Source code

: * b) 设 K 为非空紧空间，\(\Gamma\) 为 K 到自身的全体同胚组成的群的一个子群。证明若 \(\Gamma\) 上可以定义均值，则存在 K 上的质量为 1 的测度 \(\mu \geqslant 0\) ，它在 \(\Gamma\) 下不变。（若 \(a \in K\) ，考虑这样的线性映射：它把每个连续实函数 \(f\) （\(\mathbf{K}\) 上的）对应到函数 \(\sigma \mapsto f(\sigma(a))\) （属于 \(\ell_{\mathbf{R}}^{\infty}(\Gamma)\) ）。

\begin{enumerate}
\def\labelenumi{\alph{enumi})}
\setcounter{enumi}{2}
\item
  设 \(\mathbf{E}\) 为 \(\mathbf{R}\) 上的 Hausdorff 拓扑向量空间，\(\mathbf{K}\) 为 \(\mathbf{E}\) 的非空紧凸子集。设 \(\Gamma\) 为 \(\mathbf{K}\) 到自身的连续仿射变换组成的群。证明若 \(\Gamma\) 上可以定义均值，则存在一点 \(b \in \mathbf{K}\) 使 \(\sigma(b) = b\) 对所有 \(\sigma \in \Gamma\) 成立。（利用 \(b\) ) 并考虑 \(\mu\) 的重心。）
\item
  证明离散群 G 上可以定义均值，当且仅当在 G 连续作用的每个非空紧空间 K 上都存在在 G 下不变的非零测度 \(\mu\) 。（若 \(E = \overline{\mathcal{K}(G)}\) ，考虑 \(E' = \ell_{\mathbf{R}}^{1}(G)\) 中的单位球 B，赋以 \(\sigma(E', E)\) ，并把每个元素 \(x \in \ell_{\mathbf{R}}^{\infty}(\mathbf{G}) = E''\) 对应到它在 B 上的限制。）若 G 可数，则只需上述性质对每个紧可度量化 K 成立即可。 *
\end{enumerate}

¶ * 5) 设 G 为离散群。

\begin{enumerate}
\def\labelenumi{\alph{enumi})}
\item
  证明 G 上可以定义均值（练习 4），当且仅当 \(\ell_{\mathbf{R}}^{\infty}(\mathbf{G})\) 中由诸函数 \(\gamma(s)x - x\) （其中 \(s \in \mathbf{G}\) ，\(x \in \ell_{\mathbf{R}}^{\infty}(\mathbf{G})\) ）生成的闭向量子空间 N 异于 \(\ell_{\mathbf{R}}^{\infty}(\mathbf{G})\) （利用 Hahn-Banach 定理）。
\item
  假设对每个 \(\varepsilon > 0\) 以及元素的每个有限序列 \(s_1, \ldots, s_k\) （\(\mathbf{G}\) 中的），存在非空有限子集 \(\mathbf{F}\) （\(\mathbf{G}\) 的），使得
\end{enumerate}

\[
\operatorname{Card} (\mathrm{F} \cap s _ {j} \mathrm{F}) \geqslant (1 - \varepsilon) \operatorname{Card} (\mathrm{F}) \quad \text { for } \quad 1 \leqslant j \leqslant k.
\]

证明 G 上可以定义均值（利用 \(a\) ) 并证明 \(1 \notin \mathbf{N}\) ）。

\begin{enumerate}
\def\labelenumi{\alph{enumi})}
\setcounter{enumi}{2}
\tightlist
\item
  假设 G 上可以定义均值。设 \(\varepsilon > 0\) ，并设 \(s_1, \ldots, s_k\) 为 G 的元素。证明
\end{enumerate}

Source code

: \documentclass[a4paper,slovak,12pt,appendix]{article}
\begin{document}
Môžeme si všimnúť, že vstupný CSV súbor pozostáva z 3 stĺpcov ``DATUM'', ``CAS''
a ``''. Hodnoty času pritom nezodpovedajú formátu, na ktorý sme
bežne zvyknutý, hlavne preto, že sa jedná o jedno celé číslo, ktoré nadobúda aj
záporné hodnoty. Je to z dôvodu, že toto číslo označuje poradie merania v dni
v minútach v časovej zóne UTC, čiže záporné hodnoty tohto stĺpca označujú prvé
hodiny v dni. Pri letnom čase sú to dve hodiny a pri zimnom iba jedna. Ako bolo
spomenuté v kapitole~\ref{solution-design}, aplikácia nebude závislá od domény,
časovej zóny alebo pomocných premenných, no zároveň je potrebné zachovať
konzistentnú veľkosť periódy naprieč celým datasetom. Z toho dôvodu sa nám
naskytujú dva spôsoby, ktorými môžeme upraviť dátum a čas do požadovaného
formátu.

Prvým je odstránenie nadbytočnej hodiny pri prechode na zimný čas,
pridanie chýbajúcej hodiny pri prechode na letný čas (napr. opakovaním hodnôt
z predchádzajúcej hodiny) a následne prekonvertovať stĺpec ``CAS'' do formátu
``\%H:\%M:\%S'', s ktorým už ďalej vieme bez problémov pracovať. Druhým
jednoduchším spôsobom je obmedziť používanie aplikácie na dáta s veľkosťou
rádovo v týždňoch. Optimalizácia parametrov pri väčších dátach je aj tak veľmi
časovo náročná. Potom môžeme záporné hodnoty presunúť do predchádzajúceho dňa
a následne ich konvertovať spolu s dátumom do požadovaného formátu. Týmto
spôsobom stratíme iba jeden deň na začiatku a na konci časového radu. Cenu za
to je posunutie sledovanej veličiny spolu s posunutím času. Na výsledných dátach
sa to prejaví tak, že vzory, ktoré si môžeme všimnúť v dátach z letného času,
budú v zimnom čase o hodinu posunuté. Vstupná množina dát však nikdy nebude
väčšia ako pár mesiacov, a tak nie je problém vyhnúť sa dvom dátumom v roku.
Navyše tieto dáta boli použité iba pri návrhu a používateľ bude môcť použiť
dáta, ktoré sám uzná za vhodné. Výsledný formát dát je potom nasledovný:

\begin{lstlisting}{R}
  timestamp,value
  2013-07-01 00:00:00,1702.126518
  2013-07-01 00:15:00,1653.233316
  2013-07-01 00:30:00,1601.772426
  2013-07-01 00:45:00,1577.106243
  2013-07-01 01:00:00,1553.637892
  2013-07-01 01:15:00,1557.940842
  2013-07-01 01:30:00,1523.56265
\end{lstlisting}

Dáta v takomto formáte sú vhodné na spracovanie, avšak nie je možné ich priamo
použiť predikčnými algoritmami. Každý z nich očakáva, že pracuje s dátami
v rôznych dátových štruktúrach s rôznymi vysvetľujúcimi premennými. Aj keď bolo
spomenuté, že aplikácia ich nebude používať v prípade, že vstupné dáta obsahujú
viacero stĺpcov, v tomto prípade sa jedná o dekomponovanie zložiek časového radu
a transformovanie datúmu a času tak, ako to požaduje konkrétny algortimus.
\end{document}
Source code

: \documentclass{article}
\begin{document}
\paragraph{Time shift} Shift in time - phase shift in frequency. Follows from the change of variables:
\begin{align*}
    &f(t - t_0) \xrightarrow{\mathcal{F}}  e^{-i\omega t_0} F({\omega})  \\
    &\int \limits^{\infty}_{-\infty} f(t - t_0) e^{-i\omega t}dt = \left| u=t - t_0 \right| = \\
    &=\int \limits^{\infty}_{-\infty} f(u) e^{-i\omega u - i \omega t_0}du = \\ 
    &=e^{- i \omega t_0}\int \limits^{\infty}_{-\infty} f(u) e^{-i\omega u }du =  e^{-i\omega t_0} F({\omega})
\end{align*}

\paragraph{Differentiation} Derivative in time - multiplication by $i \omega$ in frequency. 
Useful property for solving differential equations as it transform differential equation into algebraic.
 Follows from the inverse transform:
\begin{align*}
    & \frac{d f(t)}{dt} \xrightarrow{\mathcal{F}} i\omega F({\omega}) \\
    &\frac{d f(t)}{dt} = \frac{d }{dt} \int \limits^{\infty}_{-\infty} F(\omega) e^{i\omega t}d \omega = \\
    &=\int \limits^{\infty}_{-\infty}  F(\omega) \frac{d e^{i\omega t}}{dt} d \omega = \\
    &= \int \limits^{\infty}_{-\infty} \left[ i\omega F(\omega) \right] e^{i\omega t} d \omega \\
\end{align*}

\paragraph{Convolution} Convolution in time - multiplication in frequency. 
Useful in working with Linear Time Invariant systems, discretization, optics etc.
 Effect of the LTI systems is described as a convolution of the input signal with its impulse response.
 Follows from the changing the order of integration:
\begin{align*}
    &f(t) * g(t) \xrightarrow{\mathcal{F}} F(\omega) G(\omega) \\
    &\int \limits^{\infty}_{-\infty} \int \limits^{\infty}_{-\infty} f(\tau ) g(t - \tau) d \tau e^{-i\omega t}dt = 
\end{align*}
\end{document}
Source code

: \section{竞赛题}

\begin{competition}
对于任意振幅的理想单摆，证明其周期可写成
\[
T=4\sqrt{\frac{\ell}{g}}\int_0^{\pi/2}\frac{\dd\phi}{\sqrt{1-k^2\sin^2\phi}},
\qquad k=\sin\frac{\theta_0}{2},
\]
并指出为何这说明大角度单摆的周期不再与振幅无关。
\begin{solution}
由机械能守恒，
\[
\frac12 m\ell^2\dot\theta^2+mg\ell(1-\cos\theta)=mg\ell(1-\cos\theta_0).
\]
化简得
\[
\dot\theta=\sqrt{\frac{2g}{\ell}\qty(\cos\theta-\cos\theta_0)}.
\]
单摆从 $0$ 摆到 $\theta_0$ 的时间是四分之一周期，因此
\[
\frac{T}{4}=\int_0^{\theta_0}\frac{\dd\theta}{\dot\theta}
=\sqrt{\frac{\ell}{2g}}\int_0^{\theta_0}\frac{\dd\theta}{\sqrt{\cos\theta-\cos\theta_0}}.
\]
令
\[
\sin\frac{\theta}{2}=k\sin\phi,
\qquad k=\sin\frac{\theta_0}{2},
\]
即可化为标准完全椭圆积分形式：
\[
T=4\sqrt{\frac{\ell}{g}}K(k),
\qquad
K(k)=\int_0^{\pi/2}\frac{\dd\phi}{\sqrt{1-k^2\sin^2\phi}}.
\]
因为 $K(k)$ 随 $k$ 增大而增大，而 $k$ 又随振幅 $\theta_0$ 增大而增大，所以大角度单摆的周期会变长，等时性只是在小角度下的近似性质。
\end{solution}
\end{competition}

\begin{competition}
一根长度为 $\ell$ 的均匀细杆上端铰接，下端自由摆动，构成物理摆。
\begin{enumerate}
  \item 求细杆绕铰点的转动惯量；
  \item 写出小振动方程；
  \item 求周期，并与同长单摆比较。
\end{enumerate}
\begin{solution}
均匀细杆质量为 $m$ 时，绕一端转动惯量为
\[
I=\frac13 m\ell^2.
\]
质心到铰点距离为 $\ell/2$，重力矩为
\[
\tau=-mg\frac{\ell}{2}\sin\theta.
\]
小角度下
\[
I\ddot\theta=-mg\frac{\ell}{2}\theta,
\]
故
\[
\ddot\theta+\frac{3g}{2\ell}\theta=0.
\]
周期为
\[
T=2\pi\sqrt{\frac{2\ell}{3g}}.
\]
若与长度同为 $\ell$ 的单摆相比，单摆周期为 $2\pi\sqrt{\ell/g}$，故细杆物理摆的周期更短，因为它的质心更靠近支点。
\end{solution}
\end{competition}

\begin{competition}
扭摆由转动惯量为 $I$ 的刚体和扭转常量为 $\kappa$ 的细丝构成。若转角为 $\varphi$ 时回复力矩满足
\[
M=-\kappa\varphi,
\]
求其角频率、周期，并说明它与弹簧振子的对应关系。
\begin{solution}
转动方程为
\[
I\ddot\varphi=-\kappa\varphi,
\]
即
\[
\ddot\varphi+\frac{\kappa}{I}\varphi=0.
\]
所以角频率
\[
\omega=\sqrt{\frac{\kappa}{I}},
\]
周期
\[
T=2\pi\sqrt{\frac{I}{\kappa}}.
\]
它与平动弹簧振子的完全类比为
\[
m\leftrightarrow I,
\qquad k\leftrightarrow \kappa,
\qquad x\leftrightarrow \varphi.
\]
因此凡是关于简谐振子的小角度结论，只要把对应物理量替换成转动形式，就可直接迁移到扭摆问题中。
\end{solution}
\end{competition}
━━━
| Exercise objective |
In the entries above, identify each line that includes the string "všimnúť", then copy it.

| Task answer |
Môžeme si všimnúť, že vstupný CSV súbor pozostáva z 3 stĺpcov ``DATUM'', ``CAS''
sa to prejaví tak, že vzory, ktoré si môžeme všimnúť v dátach z letného času,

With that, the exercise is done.